##### Supplied records #####

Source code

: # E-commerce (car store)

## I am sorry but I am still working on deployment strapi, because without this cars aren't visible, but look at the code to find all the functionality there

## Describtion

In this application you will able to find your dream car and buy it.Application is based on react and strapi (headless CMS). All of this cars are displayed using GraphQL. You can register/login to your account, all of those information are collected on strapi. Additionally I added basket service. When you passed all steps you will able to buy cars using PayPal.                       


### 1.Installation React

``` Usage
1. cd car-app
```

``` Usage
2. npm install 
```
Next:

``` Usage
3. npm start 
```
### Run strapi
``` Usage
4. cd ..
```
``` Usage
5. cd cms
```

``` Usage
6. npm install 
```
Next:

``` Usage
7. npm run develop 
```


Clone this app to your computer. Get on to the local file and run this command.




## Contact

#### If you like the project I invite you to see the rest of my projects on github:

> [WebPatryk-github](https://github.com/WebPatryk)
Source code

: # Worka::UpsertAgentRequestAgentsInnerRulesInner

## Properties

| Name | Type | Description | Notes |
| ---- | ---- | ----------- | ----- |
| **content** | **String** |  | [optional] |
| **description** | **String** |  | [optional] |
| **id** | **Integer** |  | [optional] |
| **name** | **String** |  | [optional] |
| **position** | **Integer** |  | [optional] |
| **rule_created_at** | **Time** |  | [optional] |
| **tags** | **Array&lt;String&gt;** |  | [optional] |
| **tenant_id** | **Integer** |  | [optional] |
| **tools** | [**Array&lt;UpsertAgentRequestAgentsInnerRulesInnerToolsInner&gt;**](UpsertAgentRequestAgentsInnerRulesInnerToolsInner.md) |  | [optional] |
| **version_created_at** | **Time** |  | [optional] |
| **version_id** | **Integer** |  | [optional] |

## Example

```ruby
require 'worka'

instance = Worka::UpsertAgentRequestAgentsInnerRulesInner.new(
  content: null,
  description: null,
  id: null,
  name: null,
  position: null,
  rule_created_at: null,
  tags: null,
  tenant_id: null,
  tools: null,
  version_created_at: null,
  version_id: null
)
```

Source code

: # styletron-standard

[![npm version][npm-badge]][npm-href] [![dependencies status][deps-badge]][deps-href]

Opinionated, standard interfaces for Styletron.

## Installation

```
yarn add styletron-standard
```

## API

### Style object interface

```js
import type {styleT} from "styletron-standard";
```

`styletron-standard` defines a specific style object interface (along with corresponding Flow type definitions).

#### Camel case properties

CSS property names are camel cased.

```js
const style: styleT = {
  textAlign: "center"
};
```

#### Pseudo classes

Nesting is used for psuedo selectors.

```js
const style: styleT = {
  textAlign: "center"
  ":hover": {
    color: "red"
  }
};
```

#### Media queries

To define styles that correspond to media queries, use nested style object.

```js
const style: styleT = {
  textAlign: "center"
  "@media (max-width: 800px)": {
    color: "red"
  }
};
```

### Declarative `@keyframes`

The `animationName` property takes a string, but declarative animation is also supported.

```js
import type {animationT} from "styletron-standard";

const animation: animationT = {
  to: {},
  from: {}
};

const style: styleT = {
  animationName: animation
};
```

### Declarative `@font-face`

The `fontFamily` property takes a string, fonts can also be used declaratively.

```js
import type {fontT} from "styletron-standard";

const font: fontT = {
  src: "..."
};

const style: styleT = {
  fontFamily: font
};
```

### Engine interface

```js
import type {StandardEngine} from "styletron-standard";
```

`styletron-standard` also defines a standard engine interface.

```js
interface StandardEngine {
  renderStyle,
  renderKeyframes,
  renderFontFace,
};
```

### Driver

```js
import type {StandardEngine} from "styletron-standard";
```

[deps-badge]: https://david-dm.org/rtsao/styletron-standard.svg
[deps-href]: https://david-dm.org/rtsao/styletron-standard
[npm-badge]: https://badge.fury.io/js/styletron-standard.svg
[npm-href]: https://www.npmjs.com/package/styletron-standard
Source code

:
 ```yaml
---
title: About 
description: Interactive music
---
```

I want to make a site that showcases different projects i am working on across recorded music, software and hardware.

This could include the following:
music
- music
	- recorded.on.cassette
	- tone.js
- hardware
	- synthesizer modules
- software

#####

(Brief)
Repeat every entry above exactly, leaving nothing out.

(Response)
Source code

: # E-commerce (car store)

## I am sorry but I am still working on deployment strapi, because without this cars aren't visible, but look at the code to find all the functionality there

## Describtion

In this application you will able to find your dream car and buy it.Application is based on react and strapi (headless CMS). All of this cars are displayed using GraphQL. You can register/login to your account, all of those information are collected on strapi. Additionally I added basket service. When you passed all steps you will able to buy cars using PayPal.                       


### 1.Installation React

``` Usage
1. cd car-app
```

``` Usage
2. npm install 
```
Next:

``` Usage
3. npm start 
```
### Run strapi
``` Usage
4. cd ..
```
``` Usage
5. cd cms
```

``` Usage
6. npm install 
```
Next:

``` Usage
7. npm run develop 
```


Clone this app to your computer. Get on to the local file and run this command.




## Contact

#### If you like the project I invite you to see the rest of my projects on github:

> [WebPatryk-github](https://github.com/WebPatryk)
Source code

: # Worka::UpsertAgentRequestAgentsInnerRulesInner

## Properties

| Name | Type | Description | Notes |
| ---- | ---- | ----------- | ----- |
| **content** | **String** |  | [optional] |
| **description** | **String** |  | [optional] |
| **id** | **Integer** |  | [optional] |
| **name** | **String** |  | [optional] |
| **position** | **Integer** |  | [optional] |
| **rule_created_at** | **Time** |  | [optional] |
| **tags** | **Array&lt;String&gt;** |  | [optional] |
| **tenant_id** | **Integer** |  | [optional] |
| **tools** | [**Array&lt;UpsertAgentRequestAgentsInnerRulesInnerToolsInner&gt;**](UpsertAgentRequestAgentsInnerRulesInnerToolsInner.md) |  | [optional] |
| **version_created_at** | **Time** |  | [optional] |
| **version_id** | **Integer** |  | [optional] |

## Example

```ruby
require 'worka'

instance = Worka::UpsertAgentRequestAgentsInnerRulesInner.new(
  content: null,
  description: null,
  id: null,
  name: null,
  position: null,
  rule_created_at: null,
  tags: null,
  tenant_id: null,
  tools: null,
  version_created_at: null,
  version_id: null
)
```

Source code

: # styletron-standard

[![npm version][npm-badge]][npm-href] [![dependencies status][deps-badge]][deps-href]

Opinionated, standard interfaces for Styletron.

## Installation

```
yarn add styletron-standard
```

## API

### Style object interface

```js
import type {styleT} from "styletron-standard";
```

`styletron-standard` defines a specific style object interface (along with corresponding Flow type definitions).

#### Camel case properties

CSS property names are camel cased.

```js
const style: styleT = {
  textAlign: "center"
};
```

#### Pseudo classes

Nesting is used for psuedo selectors.

```js
const style: styleT = {
  textAlign: "center"
  ":hover": {
    color: "red"
  }
};
```

#### Media queries

To define styles that correspond to media queries, use nested style object.

```js
const style: styleT = {
  textAlign: "center"
  "@media (max-width: 800px)": {
    color: "red"
  }
};
```

### Declarative `@keyframes`

The `animationName` property takes a string, but declarative animation is also supported.

```js
import type {animationT} from "styletron-standard";

const animation: animationT = {
  to: {},
  from: {}
};

const style: styleT = {
  animationName: animation
};
```

### Declarative `@font-face`

The `fontFamily` property takes a string, fonts can also be used declaratively.

```js
import type {fontT} from "styletron-standard";

const font: fontT = {
  src: "..."
};

const style: styleT = {
  fontFamily: font
};
```

### Engine interface

```js
import type {StandardEngine} from "styletron-standard";
```

`styletron-standard` also defines a standard engine interface.

```js
interface StandardEngine {
  renderStyle,
  renderKeyframes,
  renderFontFace,
};
```

### Driver

```js
import type {StandardEngine} from "styletron-standard";
```

[deps-badge]: https://david-dm.org/rtsao/styletron-standard.svg
[deps-href]: https://david-dm.org/rtsao/styletron-standard
[npm-badge]: https://badge.fury.io/js/styletron-standard.svg
[npm-href]: https://www.npmjs.com/package/styletron-standard
Source code

:
 ```yaml
---
title: About 
description: Interactive music
---
```

I want to make a site that showcases different projects i am working on across recorded music, software and hardware.

This could include the following:
music
- music
	- recorded.on.cassette
	- tone.js
- hardware
	- synthesizer modules
- software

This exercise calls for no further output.